宇宙で「暮らす」3ヶ月_f0079085_20412976.jpg

 しかし、打ち上げの時間は仕事中でした…orzほんの少しだけ観れたけど。




(c)NASA/JAXA クリックすると画像ページに移動します。

 後でテレビやNASA TVの「フライトデイ・ハイライト」などで動画を観たのですが、夕暮れのとてもきれいな打ち上げでした。これから、飛行3日目のISSとのドッキングに向けて作業が続きます。
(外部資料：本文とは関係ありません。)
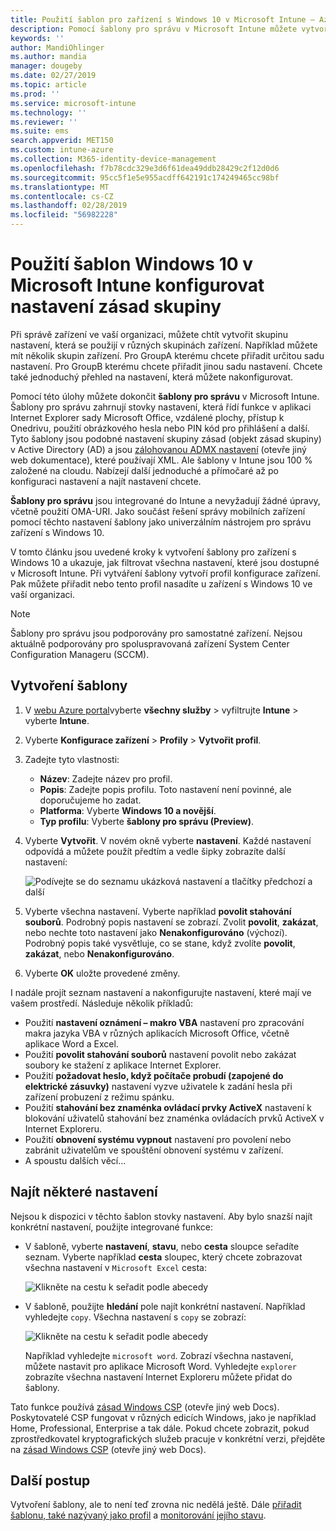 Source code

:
 ```yaml
---
title: Použití šablon pro zařízení s Windows 10 v Microsoft Intune – Azure | Dokumentace Microsoftu
description: Pomocí šablony pro správu v Microsoft Intune můžete vytvořit skupiny nastavení pro zařízení s Windows 10. Pomocí těchto nastavení v profilu konfigurace zařízení k řízení aplikace sady Office, zabezpečené funkce v aplikaci Internet Explorer, řízení přístupu k Onedrivu, pomocí funkce vzdálené plochy, povolit automatické přehrávání, nastavení řízení spotřeby, použít tisk HTTP, použijte jiný uživatel Možnosti přihlášení a řízení velikosti protokolu událostí.
keywords: ''
author: MandiOhlinger
ms.author: mandia
manager: dougeby
ms.date: 02/27/2019
ms.topic: article
ms.prod: ''
ms.service: microsoft-intune
ms.technology: ''
ms.reviewer: ''
ms.suite: ems
search.appverid: MET150
ms.custom: intune-azure
ms.collection: M365-identity-device-management
ms.openlocfilehash: f7b78cdc329e3d6f61dea49ddb28429c2f12d0d6
ms.sourcegitcommit: 95cc5f1e5e955acdff642191c174249465cc98bf
ms.translationtype: MT
ms.contentlocale: cs-CZ
ms.lasthandoff: 02/28/2019
ms.locfileid: "56982228"
---
```

# <a name="use-windows-10-templates-to-configure-group-policy-settings-in-microsoft-intune"></a>Použití šablon Windows 10 v Microsoft Intune konfigurovat nastavení zásad skupiny

Při správě zařízení ve vaší organizaci, můžete chtít vytvořit skupinu nastavení, která se použijí v různých skupinách zařízení. Například můžete mít několik skupin zařízení. Pro GroupA kterému chcete přiřadit určitou sadu nastavení. Pro GroupB kterému chcete přiřadit jinou sadu nastavení. Chcete také jednoduchý přehled na nastavení, která můžete nakonfigurovat.

Pomocí této úlohy můžete dokončit **šablony pro správu** v Microsoft Intune. Šablony pro správu zahrnují stovky nastavení, která řídí funkce v aplikaci Internet Explorer sady Microsoft Office, vzdálené plochy, přístup k Onedrivu, použití obrázkového hesla nebo PIN kód pro přihlášení a další. Tyto šablony jsou podobné nastavení skupiny zásad (objekt zásad skupiny) v Active Directory (AD) a jsou [zálohovanou ADMX nastavení](https://docs.microsoft.com/windows/client-management/mdm/understanding-admx-backed-policies) (otevře jiný web dokumentace), které používají XML. Ale šablony v Intune jsou 100 % založené na cloudu. Nabízejí další jednoduché a přímočaré až po konfiguraci nastavení a najít nastavení chcete.

**Šablony pro správu** jsou integrované do Intune a nevyžadují žádné úpravy, včetně použití OMA-URI. Jako součást řešení správy mobilních zařízení pomocí těchto nastavení šablony jako univerzálním nástrojem pro správu zařízení s Windows 10.

V tomto článku jsou uvedené kroky k vytvoření šablony pro zařízení s Windows 10 a ukazuje, jak filtrovat všechna nastavení, které jsou dostupné v Microsoft Intune. Při vytváření šablony vytvoří profil konfigurace zařízení. Pak můžete přiřadit nebo tento profil nasadíte u zařízení s Windows 10 ve vaší organizaci.

> [!NOTE]
> Šablony pro správu jsou podporovány pro samostatné zařízení. Nejsou aktuálně podporovány pro spoluspravovaná zařízení System Center Configuration Manageru (SCCM).

## <a name="create-a-template"></a>Vytvoření šablony

1. V [webu Azure portal](https://portal.azure.com)vyberte **všechny služby** > vyfiltrujte **Intune** > vyberte **Intune**.
2. Vyberte **Konfigurace zařízení** > **Profily** > **Vytvořit profil**.
3. Zadejte tyto vlastnosti:

    - **Název**: Zadejte název pro profil.
    - **Popis**: Zadejte popis profilu. Toto nastavení není povinné, ale doporučujeme ho zadat.
    - **Platforma**: Vyberte **Windows 10 a novější**.
    - **Typ profilu**: Vyberte **šablony pro správu (Preview)**.

4. Vyberte **Vytvořit**. V novém okně vyberte **nastavení**. Každé nastavení odpovídá a můžete použít předtím a vedle šipky zobrazíte další nastavení:

    ![Podívejte se do seznamu ukázková nastavení a tlačítky předchozí a další](./media/administrative-templates-windows/sample-settings-list-next-page.png)

5. Vyberte všechna nastavení. Vyberte například **povolit stahování souborů**. Podrobný popis nastavení se zobrazí. Zvolit **povolit**, **zakázat**, nebo nechte toto nastavení jako **Nenakonfigurováno** (výchozí). Podrobný popis také vysvětluje, co se stane, když zvolíte **povolit**, **zakázat**, nebo **Nenakonfigurováno**.
6. Vyberte **OK** uložte provedené změny.

I nadále projít seznam nastavení a nakonfigurujte nastavení, které mají ve vašem prostředí. Následuje několik příkladů:

- Použití **nastavení oznámení – makro VBA** nastavení pro zpracování makra jazyka VBA v různých aplikacích Microsoft Office, včetně aplikace Word a Excel.
- Použití **povolit stahování souborů** nastavení povolit nebo zakázat soubory ke stažení z aplikace Internet Explorer.
- Použití **požadovat heslo, když počítače probudí (zapojené do elektrické zásuvky)** nastavení vyzve uživatele k zadání hesla při zařízení probuzení z režimu spánku.
- Použití **stahování bez znaménka ovládací prvky ActiveX** nastavení k blokování uživatelů stahování bez znaménka ovládacích prvků ActiveX v Internet Exploreru.
- Použití **obnovení systému vypnout** nastavení pro povolení nebo zabránit uživatelům ve spouštění obnovení systému v zařízení.
- A spoustu dalších věcí...

## <a name="find-some-settings"></a>Najít některé nastavení

Nejsou k dispozici v těchto šablon stovky nastavení. Aby bylo snazší najít konkrétní nastavení, použijte integrované funkce:

- V šabloně, vyberte **nastavení**, **stavu**, nebo **cesta** sloupce seřadíte seznam. Vyberte například **cesta** sloupec, který chcete zobrazovat všechna nastavení v `Microsoft Excel` cesta:

  ![Klikněte na cestu k seřadit podle abecedy](./media/administrative-templates-windows/path-filter-shows-excel-options.png)

- V šabloně, použijte **hledání** pole najít konkrétní nastavení. Například vyhledejte `copy`. Všechna nastavení s `copy` se zobrazí:

  ![Klikněte na cestu k seřadit podle abecedy](./media/administrative-templates-windows/search-copy-settings.png)

  Například vyhledejte `microsoft word`. Zobrazí všechna nastavení, můžete nastavit pro aplikace Microsoft Word. Vyhledejte `explorer` zobrazíte všechna nastavení Internet Exploreru můžete přidat do šablony.

Tato funkce používá [zásad Windows CSP](https://docs.microsoft.com/windows/client-management/mdm/policy-configuration-service-provider#admx-backed-policies) (otevře jiný web Docs). Poskytovatelé CSP fungovat v různých edicích Windows, jako je například Home, Professional, Enterprise a tak dále. Pokud chcete zobrazit, pokud zprostředkovatel kryptografických služeb pracuje v konkrétní verzi, přejděte na [zásad Windows CSP](https://docs.microsoft.com/windows/client-management/mdm/policy-configuration-service-provider#admx-backed-policies) (otevře jiný web Docs).

## <a name="next-steps"></a>Další postup

Vytvoření šablony, ale to není teď zrovna nic nedělá ještě. Dále [přiřadit šablonu, také nazývaný jako profil](device-profile-assign.md) a [monitorování jejího stavu](device-profile-monitor.md).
 さて、今回の若田さんのミッションですが、約3ヶ月にわたるISS長期滞在。「宇宙に行く」時代から「宇宙で暮らす」時代へのターニング・ポイントです。2週間程度のシャトル飛行では分からないことは、沢山あります。それを実験したり、ISSの建設作業を行うのが若田さんのミッション。自分用も兼ねて、簡単にまとめてみよう。
JAXA 宇宙ステーション・きぼう広報・情報センター:STS-119 ミッション内容
JAXA 宇宙ステーション・きぼう広報・情報センター:ISS長期滞在中の実験
ナショナルジオグラフィック 公式日本語サイト:科学&宇宙 若田飛行士の多様な実験ミッション

1.S6トラスをISSに取り付ける(飛行4日目)

 国際宇宙ステーションには、4枚1組の太陽電池パネルが4組付いています。現在は、3組まで付いています。その4組目の太陽電池パネルとパネルを支える柱(トラス)を、若田さんがロボットアームで取り付けます。若田さんのロボットアームの腕前は、NASA3本指に入ると言われるほど。前回の飛行(2000年10月)でも、トラブルがあっても巧みにアームを操作して、NASAから絶賛された腕前。期待です。

2.船外活動の支援
 ロボットアームを使って、船外活動でISS建設作業をする飛行士たちをサポートします。この時、若田さんが使うロボットアームは、カナダ製の高性能ロボットアーム「デクスター」。1年前、土井隆雄さんのフライトの時に取り付けたロボットアームです。「デクスター」があれば、船外活動で行うような細かい作業も、ロボットアームで出来てしまいます。細かい動きをするだけに、操作も大変そう。若田さんの腕の見せ所です。

3.宇宙長期滞在による人体への影響の実験
 無重力空間で長期間暮らしていると、骨や筋肉が弱ってきます。重力が無いので身体を支える必要がなくなるからだと言われています。では、どうしたらその進行を抑えられるのか。骨粗しょう症の治療薬を飲んで、骨量減少の度合いを調べます。宇宙長期滞在で、この薬を飲むのは初めて。これまでのデータと比較して、骨粗しょう症などの治療に役立てるという話。期待です。
 また、宇宙空間では、太陽からの宇宙放射線をストレートに受けてしまいます。そこで、どのくらい被ばくしているのか、センサーを携帯して調べます。

4.おもしろ宇宙実験
 以前も書いた話題ですが、公募で寄せられた「宇宙でこんなことをしたらどうなるの?」という素朴な疑問に、若田さんが挑戦します。宇宙で目薬はさせるのか、ラジオ体操をしたらどうなるのか、衣服はたためるのか、腕相撲をしたらどうなるのか。どれも楽しそうな内容。結果が楽しみです。
JAXA:おもしろ宇宙実験

5.「きぼう」船外実験装置の取り付け
 STS-119の次のシャトルミッションであるSTS-127で、「きぼう」の船外実験装置である「船外実験プラットフォーム」と、「船外パレット」を「きぼう」に取り付けます。これで、「きぼう」が完成します。6月ごろの予定です。


 以上簡単にまとめました。みっちりとミッションが詰まっていますが、約3ヶ月間にわたる宇宙での暮らしはどうなるのか楽しみです。いつものISS目視もますます楽しみになってきました。天気と軌道の条件がよければ、どんどん観て、画像もバシバシ撮れたらいいな。撮れたら随時アップします。